On the Trail of Genghis Khan

On the Trail of Genghis Khan

Author: Tim Cope

Publisher: A&C Black

Published: 2013-01-01

Total Pages: 529

ISBN-13: 1408825058

DOWNLOAD EBOOK

The personal tale of an Australian adventurer's tragedy and triumph that is packed with historical insights. On the Trail of Genghis Khan is at once a celebration of and an elegy for an ancient way of life. Supported by an epic Australian and New Zealand Tour.


American Nomads

American Nomads

Author: Richard Grant

Publisher: Grove Press

Published: 2005

Total Pages: 324

ISBN-13: 9780802141804

DOWNLOAD EBOOK

Fascinated by the land of endless horizons, sunshine, and the open road, Richard Grant spent fifteen years wandering throughout the United States, never spending more than three weeks in one place, and getting to know America's nomads.In a richly comic travelogue, Grant uses these lives and his own to examine the myths and realities of the wandering life, and its contradiction with the sedentary American dream.


Mobility and Displacement

Mobility and Displacement

Author: Orhon Myadar

Publisher: Routledge

Published: 2021-10-08

Total Pages: 138

ISBN-13: 9780367552206

DOWNLOAD EBOOK

This book explores and contests both outsiders' projections of Mongolia and the self-objectifying tropes Mongolians routinely deploy to represent their own country as a land of nomads. It speaks to the experiences of many societies and cultures that are routinely treated as exotic, romantic, primitive or otherwise different and Other in Euro-American imaginaries, and how these imaginaries are also internally produced by those societies themselves.

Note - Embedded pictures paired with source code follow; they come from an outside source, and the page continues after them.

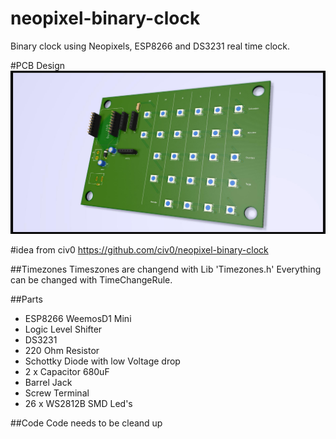 # neopixel-binary-clock
Binary clock using Neopixels, ESP8266 and DS3231 real time clock.

#PCB Design
![pcb](binaryclock.jpg)

#idea from civ0
https://github.com/civ0/neopixel-binary-clock

##Timezones
Timeszones are changend with Lib 'Timezones.h'
Everything can be changed with TimeChangeRule.

##Parts
* ESP8266 WeemosD1 Mini
* Logic Level Shifter
* DS3231
* 220 Ohm Resistor
* Schottky Diode with low Voltage drop
* 2 x Capacitor 680uF
* Barrel Jack
* Screw Terminal
* 26 x WS2812B SMD Led's

##Code
Code needs to be cleand up
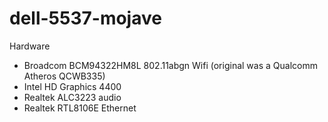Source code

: # dell-5537-mojave

Hardware

- Broadcom BCM94322HM8L 802.11abgn Wifi (original was a Qualcomm Atheros QCWB335)
- Intel HD Graphics 4400
- Realtek ALC3223 audio
- Realtek RTL8106E Ethernet
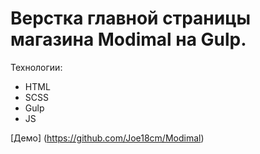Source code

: # Верстка главной страницы магазина Modimal на Gulp.

Технологии:
- HTML
- SCSS
- Gulp
- JS

[Демо] (https://github.com/Joe18cm/Modimal)
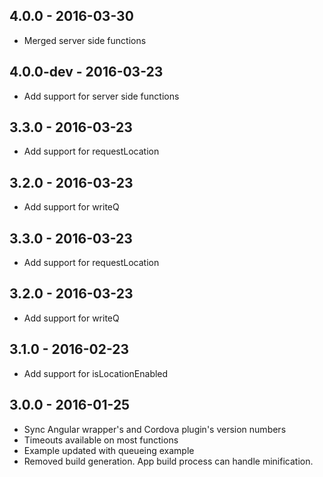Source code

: ## 4.0.0 - 2016-03-30
- Merged server side functions

## 4.0.0-dev - 2016-03-23
- Add support for server side functions

## 3.3.0 - 2016-03-23
- Add support for requestLocation

## 3.2.0 - 2016-03-23
- Add support for writeQ

## 3.3.0 - 2016-03-23
- Add support for requestLocation

## 3.2.0 - 2016-03-23
- Add support for writeQ

## 3.1.0 - 2016-02-23
- Add support for isLocationEnabled

## 3.0.0 - 2016-01-25
- Sync Angular wrapper's and Cordova plugin's version numbers
- Timeouts available on most functions
- Example updated with queueing example
- Removed build generation. App build process can handle minification.

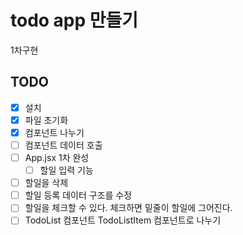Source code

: # todo app 만들기

1차구현

## TODO

-   [x] 설치
-   [x] 파일 초기화
-   [x] 컴포넌트 나누기
-   [ ] 컴포넌트 데이터 호출
-   [ ] App.jsx 1차 완성
    -   [ ] 할일 입력 기능
-   [ ] 할일을 삭제
-   [ ] 할일 등록 데이터 구조를 수정
-   [ ] 할일을 체크할 수 있다. 체크하면 밑줄이 할일에 그어진다.
-   [ ] TodoList 컴포넌트 TodoListItem 컴포넌트로 나누기
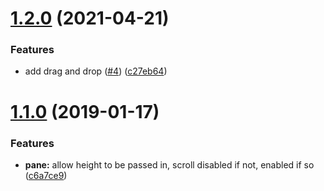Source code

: # [1.2.0](https://github.com/ClearC2/c2-react-picklist/compare/v1.1.0...v1.2.0) (2021-04-21)


### Features

* add drag and drop ([#4](https://github.com/ClearC2/c2-react-picklist/issues/4)) ([c27eb64](https://github.com/ClearC2/c2-react-picklist/commit/c27eb64d5c3a5a56e6a7489f06218c0a2b0dda4d))

# [1.1.0](https://github.com/ClearC2/c2-react-picklist/compare/v1.0.0...v1.1.0) (2019-01-17)


### Features

* **pane:** allow height to be passed in, scroll disabled if not, enabled if so ([c6a7ce9](https://github.com/ClearC2/c2-react-picklist/commit/c6a7ce9))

The assumption that Mongolia is a nomadic nation is largely predicated upon Mongolia's environmental and climatic conditions, which are understood to make Mongolia suitable for little else than pastoral nomadism. But to the contrary, the majority of Mongolians have been settled in and around cities and small population centers. Even Mongolians who are herders have long been unable to move freely in a smooth space, as dictated by the needs of their herds, and as they would as free-roaming "nomads." Instead, they have been subjected to various constraints across time that have significantly limited their movement. The book weaves threads from disparate branches of Mongolian studies to expose various visible and invisible constraints on population mobility in Mongolia from the Qing period to the post-socialist era. With its in-depth analysis of the complexities of the relationship between land rights, mobility, displacement, and the state, the book makes a valuable contribution to the fields of cultural geography, political geography, heritage and culture studies, as well as Eurasian and Inner-Asian Studies.